[Items from a data source]
....................

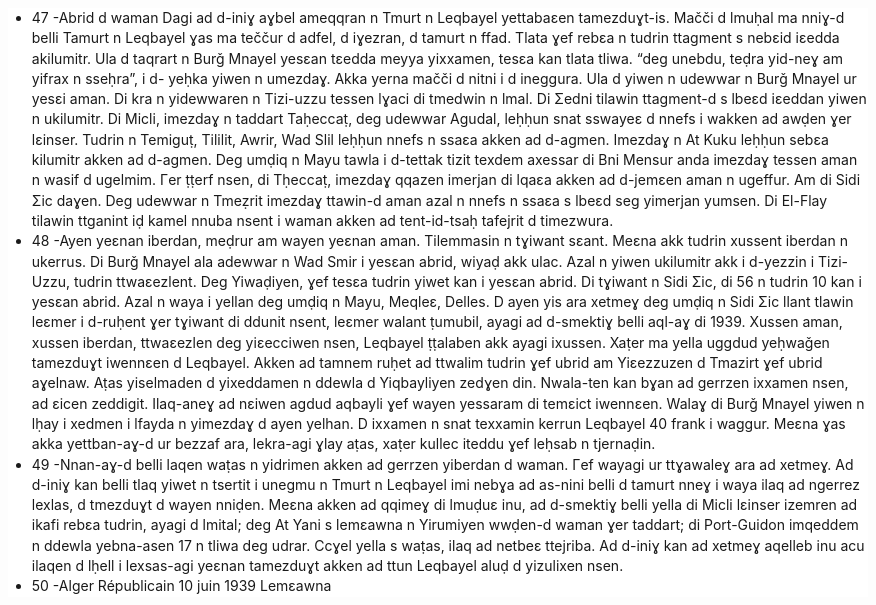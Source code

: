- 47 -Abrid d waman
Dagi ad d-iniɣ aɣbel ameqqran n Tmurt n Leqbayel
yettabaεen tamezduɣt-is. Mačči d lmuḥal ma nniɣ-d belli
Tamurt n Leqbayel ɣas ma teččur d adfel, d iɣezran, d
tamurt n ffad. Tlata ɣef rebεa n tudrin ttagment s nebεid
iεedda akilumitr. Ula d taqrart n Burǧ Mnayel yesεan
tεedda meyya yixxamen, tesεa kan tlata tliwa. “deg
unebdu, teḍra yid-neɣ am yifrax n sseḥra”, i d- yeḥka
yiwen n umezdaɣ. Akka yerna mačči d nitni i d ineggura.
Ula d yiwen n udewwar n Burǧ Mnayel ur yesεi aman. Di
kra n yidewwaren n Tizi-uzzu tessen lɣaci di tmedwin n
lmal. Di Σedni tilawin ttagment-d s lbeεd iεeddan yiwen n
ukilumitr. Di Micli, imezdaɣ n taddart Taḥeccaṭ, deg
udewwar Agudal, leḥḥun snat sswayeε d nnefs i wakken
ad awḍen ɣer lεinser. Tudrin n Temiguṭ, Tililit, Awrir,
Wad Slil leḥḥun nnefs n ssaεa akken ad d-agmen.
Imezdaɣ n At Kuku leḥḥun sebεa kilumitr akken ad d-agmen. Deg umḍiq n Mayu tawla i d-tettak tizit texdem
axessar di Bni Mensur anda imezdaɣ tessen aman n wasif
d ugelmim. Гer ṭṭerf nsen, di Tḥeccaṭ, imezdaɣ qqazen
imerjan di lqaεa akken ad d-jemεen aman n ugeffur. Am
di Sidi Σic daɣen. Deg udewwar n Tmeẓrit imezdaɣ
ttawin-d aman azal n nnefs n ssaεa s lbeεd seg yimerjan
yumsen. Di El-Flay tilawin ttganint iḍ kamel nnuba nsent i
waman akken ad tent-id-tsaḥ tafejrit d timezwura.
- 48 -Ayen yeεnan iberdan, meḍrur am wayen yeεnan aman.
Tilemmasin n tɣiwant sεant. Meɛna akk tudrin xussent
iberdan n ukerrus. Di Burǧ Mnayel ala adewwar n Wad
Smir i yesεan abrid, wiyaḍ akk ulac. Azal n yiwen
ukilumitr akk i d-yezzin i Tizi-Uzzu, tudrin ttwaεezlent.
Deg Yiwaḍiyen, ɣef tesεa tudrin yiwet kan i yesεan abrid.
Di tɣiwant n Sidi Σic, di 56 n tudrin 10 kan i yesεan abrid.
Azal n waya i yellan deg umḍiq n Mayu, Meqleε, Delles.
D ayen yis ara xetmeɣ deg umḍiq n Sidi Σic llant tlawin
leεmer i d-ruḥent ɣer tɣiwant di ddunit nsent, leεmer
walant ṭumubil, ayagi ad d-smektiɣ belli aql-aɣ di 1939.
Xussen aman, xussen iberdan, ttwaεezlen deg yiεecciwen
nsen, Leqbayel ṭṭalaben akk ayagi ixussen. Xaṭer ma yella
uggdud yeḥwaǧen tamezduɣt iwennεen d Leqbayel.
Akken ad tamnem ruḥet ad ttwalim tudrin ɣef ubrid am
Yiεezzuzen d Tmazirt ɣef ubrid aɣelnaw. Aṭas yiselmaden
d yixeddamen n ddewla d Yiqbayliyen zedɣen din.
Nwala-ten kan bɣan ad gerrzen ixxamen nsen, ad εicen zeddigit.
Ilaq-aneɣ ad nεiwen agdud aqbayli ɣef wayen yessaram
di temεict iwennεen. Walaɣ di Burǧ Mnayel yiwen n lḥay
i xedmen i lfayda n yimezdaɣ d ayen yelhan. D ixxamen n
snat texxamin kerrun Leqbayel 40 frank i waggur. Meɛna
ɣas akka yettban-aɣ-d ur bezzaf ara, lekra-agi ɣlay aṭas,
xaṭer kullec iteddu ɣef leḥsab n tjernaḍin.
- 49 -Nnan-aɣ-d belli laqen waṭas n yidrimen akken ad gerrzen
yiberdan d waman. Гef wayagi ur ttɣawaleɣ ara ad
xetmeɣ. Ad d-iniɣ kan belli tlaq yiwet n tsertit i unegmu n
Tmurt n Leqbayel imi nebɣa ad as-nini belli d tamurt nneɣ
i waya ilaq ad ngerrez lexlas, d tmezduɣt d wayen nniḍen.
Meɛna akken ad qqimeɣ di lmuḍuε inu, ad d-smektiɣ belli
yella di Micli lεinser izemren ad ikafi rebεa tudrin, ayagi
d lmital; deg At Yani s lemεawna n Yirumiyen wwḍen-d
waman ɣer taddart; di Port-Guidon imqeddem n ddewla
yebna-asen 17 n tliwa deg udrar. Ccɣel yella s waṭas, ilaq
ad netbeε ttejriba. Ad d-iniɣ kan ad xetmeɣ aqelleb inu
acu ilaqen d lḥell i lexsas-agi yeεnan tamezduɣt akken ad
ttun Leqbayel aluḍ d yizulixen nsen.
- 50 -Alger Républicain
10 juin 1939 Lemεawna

....................

## Task to complete
Transcribe the records above exactly, excluding every picture.

## Output of the task
Source code

:- 47 -Abrid d waman
Dagi ad d-iniɣ aɣbel ameqqran n Tmurt n Leqbayel
yettabaεen tamezduɣt-is. Mačči d lmuḥal ma nniɣ-d belli
Tamurt n Leqbayel ɣas ma teččur d adfel, d iɣezran, d
tamurt n ffad. Tlata ɣef rebεa n tudrin ttagment s nebεid
iεedda akilumitr. Ula d taqrart n Burǧ Mnayel yesεan
tεedda meyya yixxamen, tesεa kan tlata tliwa. “deg
unebdu, teḍra yid-neɣ am yifrax n sseḥra”, i d- yeḥka
yiwen n umezdaɣ. Akka yerna mačči d nitni i d ineggura.
Ula d yiwen n udewwar n Burǧ Mnayel ur yesεi aman. Di
kra n yidewwaren n Tizi-uzzu tessen lɣaci di tmedwin n
lmal. Di Σedni tilawin ttagment-d s lbeεd iεeddan yiwen n
ukilumitr. Di Micli, imezdaɣ n taddart Taḥeccaṭ, deg
udewwar Agudal, leḥḥun snat sswayeε d nnefs i wakken
ad awḍen ɣer lεinser. Tudrin n Temiguṭ, Tililit, Awrir,
Wad Slil leḥḥun nnefs n ssaεa akken ad d-agmen.
Imezdaɣ n At Kuku leḥḥun sebεa kilumitr akken ad d-agmen. Deg umḍiq n Mayu tawla i d-tettak tizit texdem
axessar di Bni Mensur anda imezdaɣ tessen aman n wasif
d ugelmim. Гer ṭṭerf nsen, di Tḥeccaṭ, imezdaɣ qqazen
imerjan di lqaεa akken ad d-jemεen aman n ugeffur. Am
di Sidi Σic daɣen. Deg udewwar n Tmeẓrit imezdaɣ
ttawin-d aman azal n nnefs n ssaεa s lbeεd seg yimerjan
yumsen. Di El-Flay tilawin ttganint iḍ kamel nnuba nsent i
waman akken ad tent-id-tsaḥ tafejrit d timezwura.
- 48 -Ayen yeεnan iberdan, meḍrur am wayen yeεnan aman.
Tilemmasin n tɣiwant sεant. Meɛna akk tudrin xussent
iberdan n ukerrus. Di Burǧ Mnayel ala adewwar n Wad
Smir i yesεan abrid, wiyaḍ akk ulac. Azal n yiwen
ukilumitr akk i d-yezzin i Tizi-Uzzu, tudrin ttwaεezlent.
Deg Yiwaḍiyen, ɣef tesεa tudrin yiwet kan i yesεan abrid.
Di tɣiwant n Sidi Σic, di 56 n tudrin 10 kan i yesεan abrid.
Azal n waya i yellan deg umḍiq n Mayu, Meqleε, Delles.
D ayen yis ara xetmeɣ deg umḍiq n Sidi Σic llant tlawin
leεmer i d-ruḥent ɣer tɣiwant di ddunit nsent, leεmer
walant ṭumubil, ayagi ad d-smektiɣ belli aql-aɣ di 1939.
Xussen aman, xussen iberdan, ttwaεezlen deg yiεecciwen
nsen, Leqbayel ṭṭalaben akk ayagi ixussen. Xaṭer ma yella
uggdud yeḥwaǧen tamezduɣt iwennεen d Leqbayel.
Akken ad tamnem ruḥet ad ttwalim tudrin ɣef ubrid am
Yiεezzuzen d Tmazirt ɣef ubrid aɣelnaw. Aṭas yiselmaden
d yixeddamen n ddewla d Yiqbayliyen zedɣen din.
Nwala-ten kan bɣan ad gerrzen ixxamen nsen, ad εicen zeddigit.
Ilaq-aneɣ ad nεiwen agdud aqbayli ɣef wayen yessaram
di temεict iwennεen. Walaɣ di Burǧ Mnayel yiwen n lḥay
i xedmen i lfayda n yimezdaɣ d ayen yelhan. D ixxamen n
snat texxamin kerrun Leqbayel 40 frank i waggur. Meɛna
ɣas akka yettban-aɣ-d ur bezzaf ara, lekra-agi ɣlay aṭas,
xaṭer kullec iteddu ɣef leḥsab n tjernaḍin.
- 49 -Nnan-aɣ-d belli laqen waṭas n yidrimen akken ad gerrzen
yiberdan d waman. Гef wayagi ur ttɣawaleɣ ara ad
xetmeɣ. Ad d-iniɣ kan belli tlaq yiwet n tsertit i unegmu n
Tmurt n Leqbayel imi nebɣa ad as-nini belli d tamurt nneɣ
i waya ilaq ad ngerrez lexlas, d tmezduɣt d wayen nniḍen.
Meɛna akken ad qqimeɣ di lmuḍuε inu, ad d-smektiɣ belli
yella di Micli lεinser izemren ad ikafi rebεa tudrin, ayagi
d lmital; deg At Yani s lemεawna n Yirumiyen wwḍen-d
waman ɣer taddart; di Port-Guidon imqeddem n ddewla
yebna-asen 17 n tliwa deg udrar. Ccɣel yella s waṭas, ilaq
ad netbeε ttejriba. Ad d-iniɣ kan ad xetmeɣ aqelleb inu
acu ilaqen d lḥell i lexsas-agi yeεnan tamezduɣt akken ad
ttun Leqbayel aluḍ d yizulixen nsen.
- 50 -Alger Républicain
10 juin 1939 Lemεawna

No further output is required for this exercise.